Sport kann "Stress" für den Fuß bedeuten

Sport im Frühling: Bewegungsapparat ist nach Winter-Pause hohe Belastungen nicht mehr gewohnt / Neue Behandlungsart bei Bänderrissen im Fuß

Wien (OTS) - Wenn viele Österreicher jetzt nach den Wintermonaten wieder vermehrt auf sportliche Betätigung im Freien setzen, besteht leider eine höhere Verletzungsgefahr am Bewegungsapparat. Denn Muskel, Bänder, Sehnen und Gelenke sind die starken Belastungen nicht mehr gewohnt.
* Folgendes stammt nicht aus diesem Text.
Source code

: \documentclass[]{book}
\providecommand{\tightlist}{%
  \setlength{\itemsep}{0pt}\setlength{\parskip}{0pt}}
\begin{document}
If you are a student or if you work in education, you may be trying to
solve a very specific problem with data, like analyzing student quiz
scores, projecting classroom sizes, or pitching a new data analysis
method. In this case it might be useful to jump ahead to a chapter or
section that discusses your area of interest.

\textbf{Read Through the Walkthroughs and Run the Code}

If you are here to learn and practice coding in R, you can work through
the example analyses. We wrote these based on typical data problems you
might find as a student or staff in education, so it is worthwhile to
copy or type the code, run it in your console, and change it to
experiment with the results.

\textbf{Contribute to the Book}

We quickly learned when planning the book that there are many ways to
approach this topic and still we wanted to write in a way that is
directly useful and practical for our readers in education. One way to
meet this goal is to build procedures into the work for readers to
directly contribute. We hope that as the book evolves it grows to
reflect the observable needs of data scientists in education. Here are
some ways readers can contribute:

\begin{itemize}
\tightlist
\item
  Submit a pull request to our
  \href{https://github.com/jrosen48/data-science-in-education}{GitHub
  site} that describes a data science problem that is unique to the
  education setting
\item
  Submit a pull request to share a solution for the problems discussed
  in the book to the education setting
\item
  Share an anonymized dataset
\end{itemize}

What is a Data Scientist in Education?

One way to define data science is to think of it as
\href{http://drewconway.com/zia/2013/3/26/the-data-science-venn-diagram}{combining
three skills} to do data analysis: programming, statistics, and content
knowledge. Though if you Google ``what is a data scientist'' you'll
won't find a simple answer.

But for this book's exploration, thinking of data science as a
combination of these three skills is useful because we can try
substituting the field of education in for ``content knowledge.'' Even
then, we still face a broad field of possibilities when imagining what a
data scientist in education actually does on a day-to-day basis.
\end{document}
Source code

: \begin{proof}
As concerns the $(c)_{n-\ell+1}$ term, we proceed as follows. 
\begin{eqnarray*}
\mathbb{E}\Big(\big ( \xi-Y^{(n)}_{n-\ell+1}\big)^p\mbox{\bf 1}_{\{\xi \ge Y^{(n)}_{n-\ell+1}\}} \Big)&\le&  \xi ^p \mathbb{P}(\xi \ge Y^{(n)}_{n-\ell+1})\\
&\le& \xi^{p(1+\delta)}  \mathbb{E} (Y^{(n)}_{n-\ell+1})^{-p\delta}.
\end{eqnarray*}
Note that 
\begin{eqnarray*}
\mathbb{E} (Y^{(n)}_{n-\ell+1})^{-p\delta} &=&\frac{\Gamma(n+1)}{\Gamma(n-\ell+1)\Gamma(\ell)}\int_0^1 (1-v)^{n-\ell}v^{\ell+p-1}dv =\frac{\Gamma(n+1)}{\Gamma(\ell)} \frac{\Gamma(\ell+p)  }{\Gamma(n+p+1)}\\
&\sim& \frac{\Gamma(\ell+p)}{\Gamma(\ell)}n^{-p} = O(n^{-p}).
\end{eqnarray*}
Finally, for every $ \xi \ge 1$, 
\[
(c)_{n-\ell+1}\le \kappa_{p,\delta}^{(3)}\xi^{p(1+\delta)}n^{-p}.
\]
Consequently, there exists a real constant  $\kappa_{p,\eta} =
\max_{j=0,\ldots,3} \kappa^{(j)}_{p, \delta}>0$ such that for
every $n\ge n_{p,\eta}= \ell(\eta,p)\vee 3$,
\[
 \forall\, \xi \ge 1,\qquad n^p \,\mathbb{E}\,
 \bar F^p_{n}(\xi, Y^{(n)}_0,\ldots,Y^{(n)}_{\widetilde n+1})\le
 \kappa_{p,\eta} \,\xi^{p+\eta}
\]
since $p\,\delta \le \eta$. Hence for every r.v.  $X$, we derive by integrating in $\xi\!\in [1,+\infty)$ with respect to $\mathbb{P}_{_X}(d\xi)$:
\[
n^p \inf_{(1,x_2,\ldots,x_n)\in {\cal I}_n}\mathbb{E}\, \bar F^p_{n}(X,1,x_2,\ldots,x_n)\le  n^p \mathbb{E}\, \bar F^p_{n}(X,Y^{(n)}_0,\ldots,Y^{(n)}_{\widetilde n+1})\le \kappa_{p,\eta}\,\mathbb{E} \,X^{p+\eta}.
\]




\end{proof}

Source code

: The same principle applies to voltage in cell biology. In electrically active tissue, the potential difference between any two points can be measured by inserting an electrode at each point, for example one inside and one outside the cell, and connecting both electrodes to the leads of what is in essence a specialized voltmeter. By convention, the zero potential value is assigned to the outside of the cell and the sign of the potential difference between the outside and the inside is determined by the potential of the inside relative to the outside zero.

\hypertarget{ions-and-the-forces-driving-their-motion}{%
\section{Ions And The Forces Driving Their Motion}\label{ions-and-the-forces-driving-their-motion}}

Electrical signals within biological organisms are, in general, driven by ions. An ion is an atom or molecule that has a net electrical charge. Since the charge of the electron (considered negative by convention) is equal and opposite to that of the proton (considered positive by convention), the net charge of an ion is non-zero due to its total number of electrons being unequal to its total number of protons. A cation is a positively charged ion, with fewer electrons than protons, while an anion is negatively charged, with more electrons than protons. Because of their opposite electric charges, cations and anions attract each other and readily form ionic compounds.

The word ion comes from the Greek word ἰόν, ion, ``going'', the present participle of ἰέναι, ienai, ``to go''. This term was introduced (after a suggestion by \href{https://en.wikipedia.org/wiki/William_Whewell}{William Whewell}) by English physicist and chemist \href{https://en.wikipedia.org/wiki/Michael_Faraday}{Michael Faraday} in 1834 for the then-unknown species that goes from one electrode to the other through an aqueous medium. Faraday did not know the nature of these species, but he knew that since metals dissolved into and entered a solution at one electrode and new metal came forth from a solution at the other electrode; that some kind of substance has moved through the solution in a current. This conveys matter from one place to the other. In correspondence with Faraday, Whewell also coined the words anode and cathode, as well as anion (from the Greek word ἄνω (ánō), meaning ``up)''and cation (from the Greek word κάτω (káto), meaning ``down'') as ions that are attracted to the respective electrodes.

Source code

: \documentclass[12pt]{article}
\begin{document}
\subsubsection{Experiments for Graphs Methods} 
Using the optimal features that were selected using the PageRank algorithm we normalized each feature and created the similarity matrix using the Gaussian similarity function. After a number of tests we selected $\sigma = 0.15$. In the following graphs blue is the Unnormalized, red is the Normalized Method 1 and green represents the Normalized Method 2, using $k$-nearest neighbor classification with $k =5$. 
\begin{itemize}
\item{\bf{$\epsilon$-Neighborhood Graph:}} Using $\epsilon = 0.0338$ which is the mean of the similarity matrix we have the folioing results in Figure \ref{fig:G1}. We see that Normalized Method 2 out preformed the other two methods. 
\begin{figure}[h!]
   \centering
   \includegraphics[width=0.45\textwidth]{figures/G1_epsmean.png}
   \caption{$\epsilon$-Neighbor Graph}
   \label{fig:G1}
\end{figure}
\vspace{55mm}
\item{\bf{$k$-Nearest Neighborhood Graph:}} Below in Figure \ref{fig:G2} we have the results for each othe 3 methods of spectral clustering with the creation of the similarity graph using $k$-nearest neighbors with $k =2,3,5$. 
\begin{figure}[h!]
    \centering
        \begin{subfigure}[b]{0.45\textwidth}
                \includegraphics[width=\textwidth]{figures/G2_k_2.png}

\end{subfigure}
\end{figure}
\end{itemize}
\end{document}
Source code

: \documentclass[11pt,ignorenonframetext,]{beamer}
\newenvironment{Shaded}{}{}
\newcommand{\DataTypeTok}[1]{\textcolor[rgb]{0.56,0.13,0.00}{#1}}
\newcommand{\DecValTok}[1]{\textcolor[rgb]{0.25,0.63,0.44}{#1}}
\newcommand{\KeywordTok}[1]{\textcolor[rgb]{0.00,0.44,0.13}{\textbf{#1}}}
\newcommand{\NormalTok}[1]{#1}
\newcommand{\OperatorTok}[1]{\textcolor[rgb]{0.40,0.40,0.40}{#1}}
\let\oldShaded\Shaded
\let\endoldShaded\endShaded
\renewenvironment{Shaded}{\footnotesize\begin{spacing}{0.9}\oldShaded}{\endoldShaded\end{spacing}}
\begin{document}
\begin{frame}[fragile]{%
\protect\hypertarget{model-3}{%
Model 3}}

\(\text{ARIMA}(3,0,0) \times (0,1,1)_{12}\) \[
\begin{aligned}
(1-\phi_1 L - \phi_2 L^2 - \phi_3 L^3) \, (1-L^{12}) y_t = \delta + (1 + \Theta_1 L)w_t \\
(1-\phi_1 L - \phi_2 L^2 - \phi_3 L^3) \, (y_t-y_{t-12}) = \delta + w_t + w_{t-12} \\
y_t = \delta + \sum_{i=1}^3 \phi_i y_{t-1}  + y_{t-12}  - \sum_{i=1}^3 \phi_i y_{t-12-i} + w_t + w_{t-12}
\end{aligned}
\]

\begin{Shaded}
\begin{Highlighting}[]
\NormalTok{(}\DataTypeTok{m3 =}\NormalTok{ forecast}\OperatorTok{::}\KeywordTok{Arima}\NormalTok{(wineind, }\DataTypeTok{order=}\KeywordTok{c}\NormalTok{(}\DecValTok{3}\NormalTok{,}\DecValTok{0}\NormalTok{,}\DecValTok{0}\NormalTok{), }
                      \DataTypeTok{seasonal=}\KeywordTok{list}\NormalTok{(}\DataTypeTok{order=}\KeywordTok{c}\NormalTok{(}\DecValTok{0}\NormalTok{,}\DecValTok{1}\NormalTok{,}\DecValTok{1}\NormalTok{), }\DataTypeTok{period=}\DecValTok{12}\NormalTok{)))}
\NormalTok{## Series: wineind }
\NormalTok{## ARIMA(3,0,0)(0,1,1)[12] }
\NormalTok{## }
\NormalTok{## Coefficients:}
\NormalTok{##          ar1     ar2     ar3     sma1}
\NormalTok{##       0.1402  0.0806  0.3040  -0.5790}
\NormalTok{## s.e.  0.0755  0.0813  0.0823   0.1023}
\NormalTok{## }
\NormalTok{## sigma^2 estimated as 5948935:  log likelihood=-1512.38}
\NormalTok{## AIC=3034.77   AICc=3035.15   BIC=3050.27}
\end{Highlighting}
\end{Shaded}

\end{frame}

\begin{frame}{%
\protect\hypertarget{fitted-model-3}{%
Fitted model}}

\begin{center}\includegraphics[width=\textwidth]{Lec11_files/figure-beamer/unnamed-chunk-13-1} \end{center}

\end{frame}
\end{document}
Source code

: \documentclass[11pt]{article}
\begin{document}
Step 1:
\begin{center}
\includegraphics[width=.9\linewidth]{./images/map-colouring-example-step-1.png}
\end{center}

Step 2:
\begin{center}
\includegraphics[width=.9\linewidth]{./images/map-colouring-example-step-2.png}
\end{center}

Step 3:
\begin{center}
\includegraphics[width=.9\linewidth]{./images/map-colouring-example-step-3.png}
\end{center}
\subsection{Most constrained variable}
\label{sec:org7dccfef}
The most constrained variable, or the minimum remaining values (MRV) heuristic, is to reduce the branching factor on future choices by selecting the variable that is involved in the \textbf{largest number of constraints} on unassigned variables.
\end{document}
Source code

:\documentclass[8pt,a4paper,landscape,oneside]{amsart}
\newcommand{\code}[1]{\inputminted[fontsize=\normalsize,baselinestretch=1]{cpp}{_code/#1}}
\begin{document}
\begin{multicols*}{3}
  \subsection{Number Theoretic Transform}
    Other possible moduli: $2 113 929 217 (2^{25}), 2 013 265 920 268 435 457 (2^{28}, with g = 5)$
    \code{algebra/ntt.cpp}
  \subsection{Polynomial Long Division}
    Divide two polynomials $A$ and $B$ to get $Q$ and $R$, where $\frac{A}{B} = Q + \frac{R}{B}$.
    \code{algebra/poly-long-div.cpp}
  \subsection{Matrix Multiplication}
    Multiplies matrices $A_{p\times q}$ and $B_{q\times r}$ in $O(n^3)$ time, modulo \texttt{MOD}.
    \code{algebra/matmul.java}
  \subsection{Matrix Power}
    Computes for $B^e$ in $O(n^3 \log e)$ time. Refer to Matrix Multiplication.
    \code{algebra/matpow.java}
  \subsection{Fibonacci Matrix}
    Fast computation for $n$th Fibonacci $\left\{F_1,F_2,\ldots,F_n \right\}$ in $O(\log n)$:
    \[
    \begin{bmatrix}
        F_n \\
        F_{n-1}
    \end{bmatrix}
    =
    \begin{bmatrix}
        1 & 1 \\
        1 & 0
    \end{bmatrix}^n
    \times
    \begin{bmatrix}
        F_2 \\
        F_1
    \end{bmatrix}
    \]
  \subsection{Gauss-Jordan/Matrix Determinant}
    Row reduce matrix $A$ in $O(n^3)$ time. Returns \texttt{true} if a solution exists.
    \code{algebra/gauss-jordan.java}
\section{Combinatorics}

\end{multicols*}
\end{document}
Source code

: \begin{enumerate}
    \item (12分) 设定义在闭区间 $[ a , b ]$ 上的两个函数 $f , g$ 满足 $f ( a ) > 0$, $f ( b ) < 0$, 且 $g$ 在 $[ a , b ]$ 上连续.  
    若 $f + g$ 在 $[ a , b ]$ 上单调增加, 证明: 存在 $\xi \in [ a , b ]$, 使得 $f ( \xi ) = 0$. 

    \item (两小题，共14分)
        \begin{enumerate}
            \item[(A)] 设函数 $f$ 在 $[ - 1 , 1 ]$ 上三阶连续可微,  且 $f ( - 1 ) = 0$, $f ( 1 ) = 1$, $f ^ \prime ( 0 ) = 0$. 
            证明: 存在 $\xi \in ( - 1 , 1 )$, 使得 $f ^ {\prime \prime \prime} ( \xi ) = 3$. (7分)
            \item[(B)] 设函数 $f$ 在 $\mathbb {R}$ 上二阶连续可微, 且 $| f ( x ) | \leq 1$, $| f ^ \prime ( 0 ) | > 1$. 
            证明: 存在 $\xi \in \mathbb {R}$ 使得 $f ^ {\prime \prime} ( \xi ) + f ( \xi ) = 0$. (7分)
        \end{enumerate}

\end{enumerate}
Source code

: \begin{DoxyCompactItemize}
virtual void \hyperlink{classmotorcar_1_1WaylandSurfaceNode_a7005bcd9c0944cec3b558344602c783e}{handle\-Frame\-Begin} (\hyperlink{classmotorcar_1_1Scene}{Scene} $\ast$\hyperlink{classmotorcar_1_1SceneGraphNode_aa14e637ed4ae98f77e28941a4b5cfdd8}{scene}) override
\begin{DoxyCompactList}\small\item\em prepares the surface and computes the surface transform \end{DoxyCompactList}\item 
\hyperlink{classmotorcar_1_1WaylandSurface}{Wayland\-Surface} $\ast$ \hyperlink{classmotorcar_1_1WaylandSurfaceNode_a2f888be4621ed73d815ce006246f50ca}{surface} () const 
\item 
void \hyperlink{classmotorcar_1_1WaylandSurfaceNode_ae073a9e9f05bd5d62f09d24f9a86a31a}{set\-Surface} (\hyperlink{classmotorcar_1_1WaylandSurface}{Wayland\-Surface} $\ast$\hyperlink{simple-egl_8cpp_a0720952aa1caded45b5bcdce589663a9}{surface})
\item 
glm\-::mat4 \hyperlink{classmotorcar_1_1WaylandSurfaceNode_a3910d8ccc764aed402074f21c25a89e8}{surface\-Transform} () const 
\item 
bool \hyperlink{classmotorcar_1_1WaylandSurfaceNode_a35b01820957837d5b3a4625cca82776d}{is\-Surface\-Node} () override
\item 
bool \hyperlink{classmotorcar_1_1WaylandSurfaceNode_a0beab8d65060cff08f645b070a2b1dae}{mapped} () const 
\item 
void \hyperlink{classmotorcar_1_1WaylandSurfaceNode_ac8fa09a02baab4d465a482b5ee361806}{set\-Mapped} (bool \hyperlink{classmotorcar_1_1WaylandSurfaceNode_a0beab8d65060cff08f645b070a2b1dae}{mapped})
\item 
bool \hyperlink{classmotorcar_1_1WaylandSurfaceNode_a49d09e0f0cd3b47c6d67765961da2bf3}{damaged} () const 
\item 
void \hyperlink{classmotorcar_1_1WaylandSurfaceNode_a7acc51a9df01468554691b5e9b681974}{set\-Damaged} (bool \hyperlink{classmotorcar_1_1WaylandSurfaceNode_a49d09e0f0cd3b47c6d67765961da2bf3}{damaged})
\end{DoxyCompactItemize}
Riskant sind die plötzlichen Kraft-Einwirkungen etwa für die Füße. Besonders „Stop&Go-Sportarten“ wie Tennis und Fußball verlangen den Füßen viel ab, weiß Privatdozent Dr. Reinhard Schuh, Fußspezialist am Orthopädischen Spital Speising in Wien zu berichten.

„Durch die abrupten Bewegungen und Richtungsänderungen beim Fußball oder Tennis können Zerrungen und sogar Risse an Bändern entstehen“, erklärt der Experte. „Am sensibelsten ist dabei das so genannte vordere Talofibularband, dessen Aufgabe es ist, das Sprunggelenk stabil zu halten.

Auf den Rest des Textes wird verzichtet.